American entertainment management company

Spire Sports + Entertainment (SS+E) is an American talent management agency, motorsports consultant and sports ownership firm founded in 2010. SS+E represents drivers, sponsors and teams in NASCAR, IndyCar, and their respective development ladders, as well as music artists. SSE also owns a part of ECHL teams Rapid City Rush, Greenville Swamp Rabbits, and Trois-Rivières Lions.

== About ==
Spire was founded in 2010 by Jeff Dickerson and T.J. Puchyr and as a driver-focused motorsports industry. The agency works closely with NASCAR drivers and team owners, such as Rick Hendrick and Chip Ganassi, auto manufacturers like Toyota, and brands like 5-Hour Energy, as well as broker deals with driver transactions, sponsorships, and endorsements.

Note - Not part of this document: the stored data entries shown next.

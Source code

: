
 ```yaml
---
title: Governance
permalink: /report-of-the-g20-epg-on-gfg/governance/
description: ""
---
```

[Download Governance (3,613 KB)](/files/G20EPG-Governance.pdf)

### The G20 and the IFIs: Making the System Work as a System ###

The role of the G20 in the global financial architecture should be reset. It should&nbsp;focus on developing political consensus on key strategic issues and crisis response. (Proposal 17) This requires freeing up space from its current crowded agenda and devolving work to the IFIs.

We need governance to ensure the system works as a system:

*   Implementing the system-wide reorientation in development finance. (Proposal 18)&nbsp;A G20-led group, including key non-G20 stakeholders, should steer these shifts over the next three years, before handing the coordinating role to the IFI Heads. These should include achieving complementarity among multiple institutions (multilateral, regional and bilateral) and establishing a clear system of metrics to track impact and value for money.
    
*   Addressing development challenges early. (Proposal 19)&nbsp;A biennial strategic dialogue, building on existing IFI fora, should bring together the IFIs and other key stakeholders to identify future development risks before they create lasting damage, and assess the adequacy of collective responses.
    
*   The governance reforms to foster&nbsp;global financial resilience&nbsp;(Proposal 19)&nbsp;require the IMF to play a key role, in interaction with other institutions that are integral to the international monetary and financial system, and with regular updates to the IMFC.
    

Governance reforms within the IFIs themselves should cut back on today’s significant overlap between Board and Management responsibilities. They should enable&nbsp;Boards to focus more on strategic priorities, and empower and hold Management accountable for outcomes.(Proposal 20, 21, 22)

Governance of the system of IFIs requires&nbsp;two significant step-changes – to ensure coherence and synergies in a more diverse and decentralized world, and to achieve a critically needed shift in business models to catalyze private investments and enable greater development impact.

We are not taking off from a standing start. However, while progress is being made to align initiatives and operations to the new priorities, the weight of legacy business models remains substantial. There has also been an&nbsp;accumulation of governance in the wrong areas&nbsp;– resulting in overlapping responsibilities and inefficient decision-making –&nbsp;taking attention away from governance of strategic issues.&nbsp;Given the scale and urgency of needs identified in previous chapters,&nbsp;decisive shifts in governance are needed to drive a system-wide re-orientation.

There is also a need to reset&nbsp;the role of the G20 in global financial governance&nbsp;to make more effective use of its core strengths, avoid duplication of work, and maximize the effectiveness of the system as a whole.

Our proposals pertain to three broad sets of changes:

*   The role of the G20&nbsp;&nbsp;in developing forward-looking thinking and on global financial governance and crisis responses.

On December 4, 2018, it was announced that SS+E had purchased a charter in order to enter the NASCAR Cup Series and form its own race team, Spire Motorsports. The team currently fields Chevrolet ZL1s of the No. 7 for Daniel Suárez, the No. 71 of Michael McDowell and the No. 77 of Carson Hocevar.

=== Agency ===
Spire Sports + Entertainment have clients including James Hinchcliffe, Ross Chastain, Todd Gilliland, Justin Haley, and Garrett Smithley. They also have served as official consultants for various sponsors and teams including Hendrick Motorsports, Chip Ganassi Racing, GMS Racing, ThorSport Racing, Larson Marks Racing, 5-hour Energy, Eneos and DC Solar, as well as for Knoxville Raceway.

==== Legal issues ====
It was announced on June 28, 2018, that former client Brennan Poole would sue Chip Ganassi Racing and Spire Sports + Entertainment for breach of contract, alleging that CGR and Spire conspired to take away DC Solar's personal sponsorship from Poole and move it to the No. 42 CGR Cup Series team and that Spire's involvement representing both driver and team constituted a conflict of interest. Ganassi and Spire both released statements through attorneys denying the claims, with CGR's statement saying the sponsorship of Poole ended "because he never won a race despite the advantages of the best equipment in the garage."